8.2.1 Ethics and contractual obligations

Contractual obligations differ from statute in the sense that an individual enters into a contract voluntarily; there is no voluntary element to statutory obligations.

This means an individual may break contractual obligations without breaking the law. For this reason, professional ethics should be followed even if this is at the expense of a contractual obligation. Logically this means that, given the choice of breaking professional ethics or a term in your contract of employment, you must give the profession priority.
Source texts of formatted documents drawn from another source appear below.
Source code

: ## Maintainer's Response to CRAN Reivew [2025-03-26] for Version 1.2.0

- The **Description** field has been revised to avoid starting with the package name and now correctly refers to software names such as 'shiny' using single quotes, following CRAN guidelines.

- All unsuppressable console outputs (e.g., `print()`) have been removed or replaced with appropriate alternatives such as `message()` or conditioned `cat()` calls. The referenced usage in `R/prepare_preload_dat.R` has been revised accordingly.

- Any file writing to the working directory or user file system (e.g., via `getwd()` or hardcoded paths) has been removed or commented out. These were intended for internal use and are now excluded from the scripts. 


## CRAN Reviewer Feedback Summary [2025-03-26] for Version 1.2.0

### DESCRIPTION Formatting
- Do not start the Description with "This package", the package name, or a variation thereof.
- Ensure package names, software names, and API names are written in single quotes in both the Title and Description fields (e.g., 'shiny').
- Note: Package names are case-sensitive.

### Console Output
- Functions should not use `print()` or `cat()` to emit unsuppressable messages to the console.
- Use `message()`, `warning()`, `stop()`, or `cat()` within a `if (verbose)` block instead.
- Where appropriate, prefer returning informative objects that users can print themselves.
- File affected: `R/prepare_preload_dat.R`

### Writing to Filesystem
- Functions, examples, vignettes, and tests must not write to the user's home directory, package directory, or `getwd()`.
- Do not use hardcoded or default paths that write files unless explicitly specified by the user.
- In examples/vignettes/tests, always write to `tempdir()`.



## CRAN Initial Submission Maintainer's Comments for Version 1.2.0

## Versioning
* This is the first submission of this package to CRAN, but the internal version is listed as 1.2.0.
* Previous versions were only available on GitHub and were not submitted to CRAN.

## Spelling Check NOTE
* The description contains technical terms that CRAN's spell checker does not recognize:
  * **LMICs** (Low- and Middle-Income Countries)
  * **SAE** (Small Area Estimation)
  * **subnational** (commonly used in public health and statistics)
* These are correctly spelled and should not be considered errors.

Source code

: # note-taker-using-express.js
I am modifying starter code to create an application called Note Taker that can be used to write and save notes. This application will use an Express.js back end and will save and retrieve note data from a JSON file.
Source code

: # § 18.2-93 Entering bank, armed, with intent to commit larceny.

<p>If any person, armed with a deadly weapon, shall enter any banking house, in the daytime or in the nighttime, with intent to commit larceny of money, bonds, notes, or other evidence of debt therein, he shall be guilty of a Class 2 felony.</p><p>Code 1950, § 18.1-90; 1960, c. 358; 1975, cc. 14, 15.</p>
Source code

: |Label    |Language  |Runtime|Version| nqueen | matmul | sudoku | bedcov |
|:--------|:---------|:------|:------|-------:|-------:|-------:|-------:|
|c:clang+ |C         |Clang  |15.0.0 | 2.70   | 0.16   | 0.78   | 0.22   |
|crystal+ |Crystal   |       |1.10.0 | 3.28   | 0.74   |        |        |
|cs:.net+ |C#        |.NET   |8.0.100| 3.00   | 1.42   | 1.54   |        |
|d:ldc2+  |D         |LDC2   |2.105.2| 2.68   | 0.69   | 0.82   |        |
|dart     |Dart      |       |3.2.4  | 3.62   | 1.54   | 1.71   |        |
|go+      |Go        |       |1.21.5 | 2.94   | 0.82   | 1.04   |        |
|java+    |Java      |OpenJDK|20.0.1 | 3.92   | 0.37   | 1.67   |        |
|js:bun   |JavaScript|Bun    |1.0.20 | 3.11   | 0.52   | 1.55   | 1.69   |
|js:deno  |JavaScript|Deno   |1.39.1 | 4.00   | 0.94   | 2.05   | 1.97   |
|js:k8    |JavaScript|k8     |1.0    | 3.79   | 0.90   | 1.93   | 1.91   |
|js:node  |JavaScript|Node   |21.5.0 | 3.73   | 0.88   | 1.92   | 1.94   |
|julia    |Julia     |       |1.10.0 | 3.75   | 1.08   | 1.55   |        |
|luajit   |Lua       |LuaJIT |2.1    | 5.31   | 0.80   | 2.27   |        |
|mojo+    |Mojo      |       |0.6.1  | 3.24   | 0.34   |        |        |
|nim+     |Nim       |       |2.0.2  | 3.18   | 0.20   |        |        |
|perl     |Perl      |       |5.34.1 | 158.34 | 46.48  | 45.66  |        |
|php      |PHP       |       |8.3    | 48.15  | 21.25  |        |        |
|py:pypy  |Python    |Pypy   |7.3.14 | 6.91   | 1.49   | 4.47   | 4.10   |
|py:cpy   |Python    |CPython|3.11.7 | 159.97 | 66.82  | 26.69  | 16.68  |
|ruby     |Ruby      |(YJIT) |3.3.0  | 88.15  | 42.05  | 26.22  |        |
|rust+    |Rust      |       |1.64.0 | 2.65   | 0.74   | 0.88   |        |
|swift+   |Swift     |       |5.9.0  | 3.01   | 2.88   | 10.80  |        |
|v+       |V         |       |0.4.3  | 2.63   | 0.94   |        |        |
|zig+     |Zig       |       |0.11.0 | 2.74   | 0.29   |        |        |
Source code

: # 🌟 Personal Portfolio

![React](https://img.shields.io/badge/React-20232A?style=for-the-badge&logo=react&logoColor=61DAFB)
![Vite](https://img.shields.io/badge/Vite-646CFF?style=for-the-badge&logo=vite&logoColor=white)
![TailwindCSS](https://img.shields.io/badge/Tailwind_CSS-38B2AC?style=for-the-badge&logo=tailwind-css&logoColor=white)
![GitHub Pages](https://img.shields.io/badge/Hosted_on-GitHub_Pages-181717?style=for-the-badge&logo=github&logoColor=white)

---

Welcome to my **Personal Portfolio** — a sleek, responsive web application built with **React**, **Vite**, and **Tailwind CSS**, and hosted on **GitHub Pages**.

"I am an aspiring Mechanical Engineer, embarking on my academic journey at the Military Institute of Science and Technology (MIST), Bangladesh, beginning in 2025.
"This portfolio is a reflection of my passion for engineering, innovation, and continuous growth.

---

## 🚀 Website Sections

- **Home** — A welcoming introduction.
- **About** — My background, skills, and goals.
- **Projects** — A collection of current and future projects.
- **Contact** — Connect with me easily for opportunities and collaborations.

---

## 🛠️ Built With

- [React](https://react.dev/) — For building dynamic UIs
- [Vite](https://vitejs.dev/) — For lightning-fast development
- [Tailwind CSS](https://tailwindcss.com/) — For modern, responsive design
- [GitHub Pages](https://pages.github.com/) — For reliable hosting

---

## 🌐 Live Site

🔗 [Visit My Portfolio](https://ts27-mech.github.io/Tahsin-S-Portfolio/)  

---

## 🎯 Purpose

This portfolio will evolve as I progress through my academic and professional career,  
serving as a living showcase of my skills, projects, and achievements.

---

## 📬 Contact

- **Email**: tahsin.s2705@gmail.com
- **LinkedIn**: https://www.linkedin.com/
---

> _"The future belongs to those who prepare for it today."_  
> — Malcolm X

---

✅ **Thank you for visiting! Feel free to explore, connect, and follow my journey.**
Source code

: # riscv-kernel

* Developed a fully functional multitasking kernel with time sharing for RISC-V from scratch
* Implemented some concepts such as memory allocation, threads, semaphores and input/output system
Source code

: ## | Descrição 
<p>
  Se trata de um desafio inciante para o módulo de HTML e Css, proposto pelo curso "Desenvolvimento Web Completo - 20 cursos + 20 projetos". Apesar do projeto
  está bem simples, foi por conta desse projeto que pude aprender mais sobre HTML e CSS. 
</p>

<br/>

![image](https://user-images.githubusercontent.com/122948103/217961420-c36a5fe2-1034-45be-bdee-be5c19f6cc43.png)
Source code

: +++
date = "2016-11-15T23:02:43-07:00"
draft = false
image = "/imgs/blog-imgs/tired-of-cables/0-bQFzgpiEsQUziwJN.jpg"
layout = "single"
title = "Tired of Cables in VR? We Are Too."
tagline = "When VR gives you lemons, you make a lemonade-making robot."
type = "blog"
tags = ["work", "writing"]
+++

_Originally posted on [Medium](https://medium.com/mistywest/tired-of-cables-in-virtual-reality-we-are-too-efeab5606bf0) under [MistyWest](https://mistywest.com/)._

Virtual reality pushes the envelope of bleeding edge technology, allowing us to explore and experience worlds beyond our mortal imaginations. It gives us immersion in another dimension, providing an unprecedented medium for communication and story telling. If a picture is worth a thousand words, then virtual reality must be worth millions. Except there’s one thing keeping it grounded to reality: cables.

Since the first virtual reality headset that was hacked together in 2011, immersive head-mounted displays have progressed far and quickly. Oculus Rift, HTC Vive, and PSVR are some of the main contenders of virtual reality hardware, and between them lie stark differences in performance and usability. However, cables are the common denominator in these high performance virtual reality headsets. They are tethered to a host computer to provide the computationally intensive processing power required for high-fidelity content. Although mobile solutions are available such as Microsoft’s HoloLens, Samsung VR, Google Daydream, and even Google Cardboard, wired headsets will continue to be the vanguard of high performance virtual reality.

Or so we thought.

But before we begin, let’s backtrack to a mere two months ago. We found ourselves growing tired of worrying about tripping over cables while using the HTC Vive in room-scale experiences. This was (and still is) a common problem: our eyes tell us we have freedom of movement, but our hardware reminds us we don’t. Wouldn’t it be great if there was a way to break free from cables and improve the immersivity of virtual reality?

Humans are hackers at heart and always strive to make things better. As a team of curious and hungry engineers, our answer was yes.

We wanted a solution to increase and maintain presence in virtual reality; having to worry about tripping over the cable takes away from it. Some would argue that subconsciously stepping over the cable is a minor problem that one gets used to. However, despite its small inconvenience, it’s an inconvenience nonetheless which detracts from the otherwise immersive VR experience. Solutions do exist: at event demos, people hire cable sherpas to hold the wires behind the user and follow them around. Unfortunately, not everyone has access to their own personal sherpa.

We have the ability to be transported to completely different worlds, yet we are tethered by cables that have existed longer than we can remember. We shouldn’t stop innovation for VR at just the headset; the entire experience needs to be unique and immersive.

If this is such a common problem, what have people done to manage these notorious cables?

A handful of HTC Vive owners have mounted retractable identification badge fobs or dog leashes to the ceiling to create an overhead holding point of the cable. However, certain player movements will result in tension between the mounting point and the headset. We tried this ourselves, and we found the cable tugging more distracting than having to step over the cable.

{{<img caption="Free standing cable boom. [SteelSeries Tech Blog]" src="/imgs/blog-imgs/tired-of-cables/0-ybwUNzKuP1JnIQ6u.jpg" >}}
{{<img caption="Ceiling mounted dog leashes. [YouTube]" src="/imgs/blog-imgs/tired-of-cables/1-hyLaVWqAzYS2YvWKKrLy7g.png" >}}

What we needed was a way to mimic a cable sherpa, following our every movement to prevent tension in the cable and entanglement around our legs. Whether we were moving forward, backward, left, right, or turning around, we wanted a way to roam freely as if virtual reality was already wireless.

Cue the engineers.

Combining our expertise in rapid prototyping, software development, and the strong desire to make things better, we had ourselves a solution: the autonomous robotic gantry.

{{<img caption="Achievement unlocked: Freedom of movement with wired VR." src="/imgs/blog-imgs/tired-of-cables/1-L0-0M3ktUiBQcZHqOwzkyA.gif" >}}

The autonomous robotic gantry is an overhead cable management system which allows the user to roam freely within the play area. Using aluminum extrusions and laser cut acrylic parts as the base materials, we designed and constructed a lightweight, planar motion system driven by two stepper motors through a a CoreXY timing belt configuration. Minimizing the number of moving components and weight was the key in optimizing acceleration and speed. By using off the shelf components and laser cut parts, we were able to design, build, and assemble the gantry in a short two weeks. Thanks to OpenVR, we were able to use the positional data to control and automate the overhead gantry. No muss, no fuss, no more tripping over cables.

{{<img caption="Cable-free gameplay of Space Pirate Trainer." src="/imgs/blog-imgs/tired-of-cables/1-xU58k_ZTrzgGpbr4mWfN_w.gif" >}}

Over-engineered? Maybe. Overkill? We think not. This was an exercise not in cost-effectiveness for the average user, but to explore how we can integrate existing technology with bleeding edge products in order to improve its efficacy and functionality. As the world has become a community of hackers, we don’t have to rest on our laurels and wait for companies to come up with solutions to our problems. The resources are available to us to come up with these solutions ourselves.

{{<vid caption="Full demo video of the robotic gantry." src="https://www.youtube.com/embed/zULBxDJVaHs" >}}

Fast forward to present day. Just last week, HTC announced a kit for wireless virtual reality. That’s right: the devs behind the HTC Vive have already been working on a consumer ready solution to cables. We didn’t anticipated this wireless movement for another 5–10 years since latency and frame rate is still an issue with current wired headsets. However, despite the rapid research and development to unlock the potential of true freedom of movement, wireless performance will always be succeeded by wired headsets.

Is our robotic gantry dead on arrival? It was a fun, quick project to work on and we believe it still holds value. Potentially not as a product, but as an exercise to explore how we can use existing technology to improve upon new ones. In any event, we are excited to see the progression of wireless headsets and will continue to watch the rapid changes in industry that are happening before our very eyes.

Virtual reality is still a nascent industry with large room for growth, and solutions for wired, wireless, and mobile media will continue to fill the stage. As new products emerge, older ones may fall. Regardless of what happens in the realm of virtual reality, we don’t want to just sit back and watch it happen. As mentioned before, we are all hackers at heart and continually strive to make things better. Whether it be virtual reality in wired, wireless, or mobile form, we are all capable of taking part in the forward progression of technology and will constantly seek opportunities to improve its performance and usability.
The law and employment tribunals will support an employee whose employer required them to break their professional ethics – the problem is that many employees would not want to go to court over such matters.

8.2.2 Examples of ethical tensions

The following are examples of how tensions between sets of values can be created.

  • Societal values and corporate values

An individual may be asked by their employer to act in an illegal way, for example to discriminate against a disabled or ethnic employee.

  • Personal values and corporate values

An individual may not agree with certain activities of their organisation, such as the use of child labour in foreign factories. While not necessarily illegal, it goes against their own moral beliefs.

  • Professional values and corporate values

An individual is put into a position by their employer where they are required to amend a set of accounts to improve the profit figure. Such amendments go against the code of conduct of their accountancy body.

Spotting an ethical dilemma

Accountants will encounter situations throughout their professional life that present them with an ethical dilemma or conflict of interest. The following questions will help develop your ability to identify problems in the future. Use the information given to identify the ethical principles at stake.

You are under time pressure to complete this month’s management accounts. Important sales information is provided by the sales department, usually in good time for you to incorporate it into the final figures. The sales report is delayed this month due to staff sickness and you will not receive the information until a few hours before the accounts are due for presentation to the finance director.

ANSWER

There is an integrity issue here. While you may have time to include the information in the management

accounts, it is unlikely that you will be able to check its accuracy as well. Therefore you risk misinforming the finance director of the month’s sales.

 

QUESTION                                                                                                        Tax advice

During your lunch break, your company’s human resources manager has asked you for some help. She has recently inherited a considerable sum of money and would like you to calculate her inheritance tax and capital gains tax liabilities. She has also asked you for advice on how she should invest the money.

ANSWER

The issues here are professional competence and due care. Unless you are a tax expert, it is unlikely that you would have sufficient competence to calculate the tax liabilities. Giving financial advice can be a minefield, and you may need to be qualified under the financial services regulations before you could do so.

 

Even if you did have the required competence, it is probable that you could not offer due care, as any advice you give would be on the spot, and you would not have been able to look into the matter in enough detail.

 

              QUESTION                                                                                        Holiday cover

You have been asked to cover the duties of one of your colleagues while they are on holiday. One of their duties is to distribute the management accounts to the department managers a few days before they hold the monthly accounts meeting. Before they left, your colleague told you, ‘Just print off the accounts and put them on each manager’s desk’.

ANSWER

Confidentiality is the issue here. Management accounts are usually only for the eyes of top management, so you should reduce the risk of them getting into the hands of anyone else. Leaving unprotected copies on a desk makes them vulnerable. Ideally they should be handed directly to the manager concerned, or sealed in a confidential envelope if they must be left on their desk.

 

              QUESTION                                                                                         Cunning plan

Your finance director has asked you to join a team planning a takeover of one of your company’s suppliers. An old school friend works as an accountant for the company concerned, the finance director knows this, and has asked you to try and find out ‘anything that might help the takeover succeed, but it must remain secret’.

ANSWER

There are three issues here. Firstly you have a conflict of interest as the finance director wants you to keep the takeover a secret, but you probably feel that you should tell your friend what is happening as it may affect their job.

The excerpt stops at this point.